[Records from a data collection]
^^^^^^^^

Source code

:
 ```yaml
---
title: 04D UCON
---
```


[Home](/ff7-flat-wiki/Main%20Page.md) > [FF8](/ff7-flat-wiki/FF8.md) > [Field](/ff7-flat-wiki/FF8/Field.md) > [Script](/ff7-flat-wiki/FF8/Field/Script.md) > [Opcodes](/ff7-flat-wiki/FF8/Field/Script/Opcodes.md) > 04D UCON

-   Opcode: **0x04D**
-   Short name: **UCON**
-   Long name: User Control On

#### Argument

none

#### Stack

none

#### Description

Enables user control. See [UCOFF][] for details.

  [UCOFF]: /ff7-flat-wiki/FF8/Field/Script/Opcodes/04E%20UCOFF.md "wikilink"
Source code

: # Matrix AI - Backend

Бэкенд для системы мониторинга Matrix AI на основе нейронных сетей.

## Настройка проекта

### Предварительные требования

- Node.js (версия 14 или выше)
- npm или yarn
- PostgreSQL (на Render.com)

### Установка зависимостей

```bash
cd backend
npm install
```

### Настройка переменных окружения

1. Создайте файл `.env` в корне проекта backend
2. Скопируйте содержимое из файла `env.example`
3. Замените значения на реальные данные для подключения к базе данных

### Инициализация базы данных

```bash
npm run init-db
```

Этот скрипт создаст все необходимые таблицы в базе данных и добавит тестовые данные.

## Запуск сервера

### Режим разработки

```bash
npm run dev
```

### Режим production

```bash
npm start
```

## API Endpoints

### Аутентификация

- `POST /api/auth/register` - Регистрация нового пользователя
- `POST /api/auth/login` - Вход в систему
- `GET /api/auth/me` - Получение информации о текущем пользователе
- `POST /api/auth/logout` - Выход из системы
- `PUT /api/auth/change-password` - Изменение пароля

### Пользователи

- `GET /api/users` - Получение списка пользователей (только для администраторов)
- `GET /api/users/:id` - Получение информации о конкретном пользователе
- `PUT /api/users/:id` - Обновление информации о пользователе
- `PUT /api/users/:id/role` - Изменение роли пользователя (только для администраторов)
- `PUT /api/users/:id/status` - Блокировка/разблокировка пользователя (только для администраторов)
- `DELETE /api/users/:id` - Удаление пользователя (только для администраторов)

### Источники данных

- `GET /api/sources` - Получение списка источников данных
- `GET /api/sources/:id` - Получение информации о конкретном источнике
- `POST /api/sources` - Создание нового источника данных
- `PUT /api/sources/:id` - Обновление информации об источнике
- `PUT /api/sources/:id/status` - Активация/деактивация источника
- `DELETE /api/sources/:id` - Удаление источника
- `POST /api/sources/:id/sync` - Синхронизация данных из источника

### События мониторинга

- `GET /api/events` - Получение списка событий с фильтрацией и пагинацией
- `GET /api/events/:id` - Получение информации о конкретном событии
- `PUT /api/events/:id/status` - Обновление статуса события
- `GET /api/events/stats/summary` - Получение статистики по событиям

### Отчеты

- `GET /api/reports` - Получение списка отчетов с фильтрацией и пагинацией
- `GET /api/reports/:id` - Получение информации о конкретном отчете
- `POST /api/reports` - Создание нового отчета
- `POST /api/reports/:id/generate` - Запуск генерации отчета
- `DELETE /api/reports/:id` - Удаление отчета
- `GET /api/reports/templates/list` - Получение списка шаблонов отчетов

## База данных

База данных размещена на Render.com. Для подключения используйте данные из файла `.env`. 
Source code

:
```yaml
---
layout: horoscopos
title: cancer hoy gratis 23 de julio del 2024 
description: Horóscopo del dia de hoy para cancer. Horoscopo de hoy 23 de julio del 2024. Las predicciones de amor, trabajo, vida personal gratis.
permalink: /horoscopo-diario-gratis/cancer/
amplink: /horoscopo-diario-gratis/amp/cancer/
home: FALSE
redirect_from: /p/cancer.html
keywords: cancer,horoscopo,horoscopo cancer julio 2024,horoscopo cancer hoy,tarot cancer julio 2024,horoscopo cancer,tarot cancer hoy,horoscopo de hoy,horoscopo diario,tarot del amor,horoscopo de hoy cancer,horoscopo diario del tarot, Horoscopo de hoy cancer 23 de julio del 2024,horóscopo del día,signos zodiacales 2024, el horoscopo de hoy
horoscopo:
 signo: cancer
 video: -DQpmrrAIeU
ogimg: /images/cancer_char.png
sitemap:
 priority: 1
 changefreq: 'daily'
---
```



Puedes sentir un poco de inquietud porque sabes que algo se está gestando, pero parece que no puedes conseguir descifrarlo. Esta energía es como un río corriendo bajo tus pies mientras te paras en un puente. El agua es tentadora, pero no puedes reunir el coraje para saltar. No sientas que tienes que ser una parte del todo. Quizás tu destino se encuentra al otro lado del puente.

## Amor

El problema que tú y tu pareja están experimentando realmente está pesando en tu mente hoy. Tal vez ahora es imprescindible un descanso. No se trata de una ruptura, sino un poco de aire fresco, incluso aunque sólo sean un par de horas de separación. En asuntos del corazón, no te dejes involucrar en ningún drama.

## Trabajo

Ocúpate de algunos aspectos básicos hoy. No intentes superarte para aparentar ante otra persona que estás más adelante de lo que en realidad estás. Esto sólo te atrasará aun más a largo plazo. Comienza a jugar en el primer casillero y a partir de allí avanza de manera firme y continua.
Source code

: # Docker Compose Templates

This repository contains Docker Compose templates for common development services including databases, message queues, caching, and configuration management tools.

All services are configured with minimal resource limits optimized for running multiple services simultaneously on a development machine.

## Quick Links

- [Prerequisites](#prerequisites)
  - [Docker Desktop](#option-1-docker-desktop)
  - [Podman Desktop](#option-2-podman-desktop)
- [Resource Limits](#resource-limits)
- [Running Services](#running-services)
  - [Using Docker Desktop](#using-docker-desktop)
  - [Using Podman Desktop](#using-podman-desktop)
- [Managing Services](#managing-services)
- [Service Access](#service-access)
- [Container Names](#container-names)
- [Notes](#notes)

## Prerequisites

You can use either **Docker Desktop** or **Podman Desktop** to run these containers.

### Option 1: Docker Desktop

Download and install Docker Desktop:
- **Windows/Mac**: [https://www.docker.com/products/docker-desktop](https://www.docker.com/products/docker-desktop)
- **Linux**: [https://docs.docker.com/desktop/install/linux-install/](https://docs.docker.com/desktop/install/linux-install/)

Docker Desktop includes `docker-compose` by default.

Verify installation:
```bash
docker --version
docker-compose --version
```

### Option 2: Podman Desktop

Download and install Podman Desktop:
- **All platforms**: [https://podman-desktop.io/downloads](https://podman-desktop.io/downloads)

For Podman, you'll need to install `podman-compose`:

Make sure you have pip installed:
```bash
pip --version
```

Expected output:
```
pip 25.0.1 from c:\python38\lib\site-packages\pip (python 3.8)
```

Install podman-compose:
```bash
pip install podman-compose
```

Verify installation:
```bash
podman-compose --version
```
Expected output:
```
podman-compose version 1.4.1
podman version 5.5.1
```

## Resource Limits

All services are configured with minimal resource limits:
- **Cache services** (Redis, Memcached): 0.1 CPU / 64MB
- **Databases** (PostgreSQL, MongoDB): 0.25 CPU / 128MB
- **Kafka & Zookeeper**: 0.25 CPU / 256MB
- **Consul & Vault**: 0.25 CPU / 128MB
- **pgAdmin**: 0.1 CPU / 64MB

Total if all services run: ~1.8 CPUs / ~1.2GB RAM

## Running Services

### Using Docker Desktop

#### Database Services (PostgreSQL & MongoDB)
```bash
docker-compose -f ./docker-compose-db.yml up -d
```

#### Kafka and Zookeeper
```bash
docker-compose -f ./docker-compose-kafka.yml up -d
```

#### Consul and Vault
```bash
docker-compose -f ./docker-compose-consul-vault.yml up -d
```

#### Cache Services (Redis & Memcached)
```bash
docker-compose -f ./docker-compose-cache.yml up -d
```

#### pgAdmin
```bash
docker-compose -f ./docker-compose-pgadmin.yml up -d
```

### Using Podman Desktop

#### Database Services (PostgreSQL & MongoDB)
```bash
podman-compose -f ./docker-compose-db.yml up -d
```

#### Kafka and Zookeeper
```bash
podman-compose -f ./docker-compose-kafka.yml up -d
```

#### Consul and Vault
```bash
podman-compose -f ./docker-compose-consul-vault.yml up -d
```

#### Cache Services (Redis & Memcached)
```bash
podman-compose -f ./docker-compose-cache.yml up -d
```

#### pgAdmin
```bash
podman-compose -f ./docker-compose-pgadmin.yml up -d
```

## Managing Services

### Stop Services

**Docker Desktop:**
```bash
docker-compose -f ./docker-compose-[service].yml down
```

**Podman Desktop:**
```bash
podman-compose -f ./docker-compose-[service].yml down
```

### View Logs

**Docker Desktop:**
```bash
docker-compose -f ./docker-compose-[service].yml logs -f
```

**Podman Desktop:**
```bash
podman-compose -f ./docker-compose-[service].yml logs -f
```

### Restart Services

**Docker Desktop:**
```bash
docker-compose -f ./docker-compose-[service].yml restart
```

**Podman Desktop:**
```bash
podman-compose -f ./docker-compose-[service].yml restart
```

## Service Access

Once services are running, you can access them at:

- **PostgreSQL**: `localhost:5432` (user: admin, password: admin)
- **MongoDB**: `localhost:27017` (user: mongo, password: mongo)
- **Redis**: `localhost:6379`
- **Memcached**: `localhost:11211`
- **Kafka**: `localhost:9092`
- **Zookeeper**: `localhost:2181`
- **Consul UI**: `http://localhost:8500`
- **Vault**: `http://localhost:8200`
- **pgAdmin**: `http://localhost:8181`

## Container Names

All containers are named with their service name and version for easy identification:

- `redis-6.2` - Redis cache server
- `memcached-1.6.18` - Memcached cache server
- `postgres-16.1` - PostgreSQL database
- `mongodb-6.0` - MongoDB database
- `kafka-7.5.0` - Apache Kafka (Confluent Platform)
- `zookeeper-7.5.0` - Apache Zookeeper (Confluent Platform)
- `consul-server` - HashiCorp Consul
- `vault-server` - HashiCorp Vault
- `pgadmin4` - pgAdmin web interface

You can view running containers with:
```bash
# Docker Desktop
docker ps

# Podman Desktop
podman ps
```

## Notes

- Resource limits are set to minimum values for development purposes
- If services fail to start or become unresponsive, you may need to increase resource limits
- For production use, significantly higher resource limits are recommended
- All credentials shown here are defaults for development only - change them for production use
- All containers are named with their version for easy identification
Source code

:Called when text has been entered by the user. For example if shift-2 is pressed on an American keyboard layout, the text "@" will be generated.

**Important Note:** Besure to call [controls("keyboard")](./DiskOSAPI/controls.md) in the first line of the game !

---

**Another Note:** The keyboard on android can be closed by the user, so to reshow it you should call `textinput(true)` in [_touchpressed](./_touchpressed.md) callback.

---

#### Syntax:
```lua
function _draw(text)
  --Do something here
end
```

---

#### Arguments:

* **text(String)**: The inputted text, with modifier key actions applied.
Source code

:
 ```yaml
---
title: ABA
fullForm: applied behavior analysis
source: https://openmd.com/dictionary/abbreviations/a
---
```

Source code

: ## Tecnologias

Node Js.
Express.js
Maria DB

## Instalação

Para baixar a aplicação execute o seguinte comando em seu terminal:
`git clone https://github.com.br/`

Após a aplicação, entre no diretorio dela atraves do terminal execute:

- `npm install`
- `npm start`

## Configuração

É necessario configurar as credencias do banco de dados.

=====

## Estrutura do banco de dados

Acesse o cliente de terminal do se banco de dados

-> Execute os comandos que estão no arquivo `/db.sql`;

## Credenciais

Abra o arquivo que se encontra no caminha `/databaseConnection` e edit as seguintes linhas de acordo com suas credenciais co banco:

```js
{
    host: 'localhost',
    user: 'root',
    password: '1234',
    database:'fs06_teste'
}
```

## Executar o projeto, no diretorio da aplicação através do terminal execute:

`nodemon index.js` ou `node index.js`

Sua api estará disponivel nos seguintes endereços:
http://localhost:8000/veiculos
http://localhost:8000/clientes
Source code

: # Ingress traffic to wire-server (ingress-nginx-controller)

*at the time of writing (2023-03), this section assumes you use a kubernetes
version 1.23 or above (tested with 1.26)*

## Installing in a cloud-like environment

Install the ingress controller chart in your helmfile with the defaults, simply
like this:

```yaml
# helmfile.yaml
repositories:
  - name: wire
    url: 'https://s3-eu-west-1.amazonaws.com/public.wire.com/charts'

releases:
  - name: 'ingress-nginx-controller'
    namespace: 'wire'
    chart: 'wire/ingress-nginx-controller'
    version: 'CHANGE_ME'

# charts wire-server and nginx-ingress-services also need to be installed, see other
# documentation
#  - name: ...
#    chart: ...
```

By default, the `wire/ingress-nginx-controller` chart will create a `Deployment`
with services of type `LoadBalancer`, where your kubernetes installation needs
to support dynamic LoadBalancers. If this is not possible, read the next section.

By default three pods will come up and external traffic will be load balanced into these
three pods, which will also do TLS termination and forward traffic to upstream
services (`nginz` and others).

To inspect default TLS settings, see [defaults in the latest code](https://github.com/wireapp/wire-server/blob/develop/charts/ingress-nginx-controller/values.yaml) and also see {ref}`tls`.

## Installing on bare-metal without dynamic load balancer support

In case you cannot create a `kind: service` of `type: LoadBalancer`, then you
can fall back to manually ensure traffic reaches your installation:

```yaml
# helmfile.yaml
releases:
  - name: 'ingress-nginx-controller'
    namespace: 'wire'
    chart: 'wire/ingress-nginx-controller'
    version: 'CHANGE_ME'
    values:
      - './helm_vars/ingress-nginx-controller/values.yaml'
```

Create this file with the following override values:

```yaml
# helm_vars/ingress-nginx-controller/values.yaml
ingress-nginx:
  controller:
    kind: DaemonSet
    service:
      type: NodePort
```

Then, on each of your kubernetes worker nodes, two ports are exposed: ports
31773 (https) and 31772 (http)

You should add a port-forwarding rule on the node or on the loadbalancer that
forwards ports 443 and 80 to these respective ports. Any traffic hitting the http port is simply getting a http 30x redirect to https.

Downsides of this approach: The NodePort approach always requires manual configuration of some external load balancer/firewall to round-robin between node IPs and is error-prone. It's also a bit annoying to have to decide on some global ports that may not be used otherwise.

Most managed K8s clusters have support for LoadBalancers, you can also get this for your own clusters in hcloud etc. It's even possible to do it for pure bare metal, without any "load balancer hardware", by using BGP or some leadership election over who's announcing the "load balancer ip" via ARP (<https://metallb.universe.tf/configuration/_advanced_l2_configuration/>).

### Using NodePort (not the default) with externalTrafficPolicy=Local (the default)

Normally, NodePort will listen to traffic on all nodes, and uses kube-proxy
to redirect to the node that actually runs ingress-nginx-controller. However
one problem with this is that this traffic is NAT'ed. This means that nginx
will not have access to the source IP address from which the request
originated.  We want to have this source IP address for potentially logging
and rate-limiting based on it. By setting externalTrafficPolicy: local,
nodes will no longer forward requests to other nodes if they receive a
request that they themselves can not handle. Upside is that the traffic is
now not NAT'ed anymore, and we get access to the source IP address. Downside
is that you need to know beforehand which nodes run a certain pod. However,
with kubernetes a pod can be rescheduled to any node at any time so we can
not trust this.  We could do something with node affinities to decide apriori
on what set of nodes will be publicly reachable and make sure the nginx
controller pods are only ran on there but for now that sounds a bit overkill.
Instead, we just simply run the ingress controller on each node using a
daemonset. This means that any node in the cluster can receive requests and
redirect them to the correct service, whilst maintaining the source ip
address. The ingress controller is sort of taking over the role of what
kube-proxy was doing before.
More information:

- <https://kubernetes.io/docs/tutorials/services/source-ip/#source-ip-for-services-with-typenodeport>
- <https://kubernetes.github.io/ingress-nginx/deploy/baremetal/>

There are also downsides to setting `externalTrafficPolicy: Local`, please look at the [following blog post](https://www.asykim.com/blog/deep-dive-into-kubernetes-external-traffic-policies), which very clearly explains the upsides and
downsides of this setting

^^^^^^^^

REQUIRED WORK: If a line in the records contains the word "only", copy it.

EXERCISE ANSWER:
- All credentials shown here are defaults for development only - change them for production use
controller pods are only ran on there but for now that sounds a bit overkill.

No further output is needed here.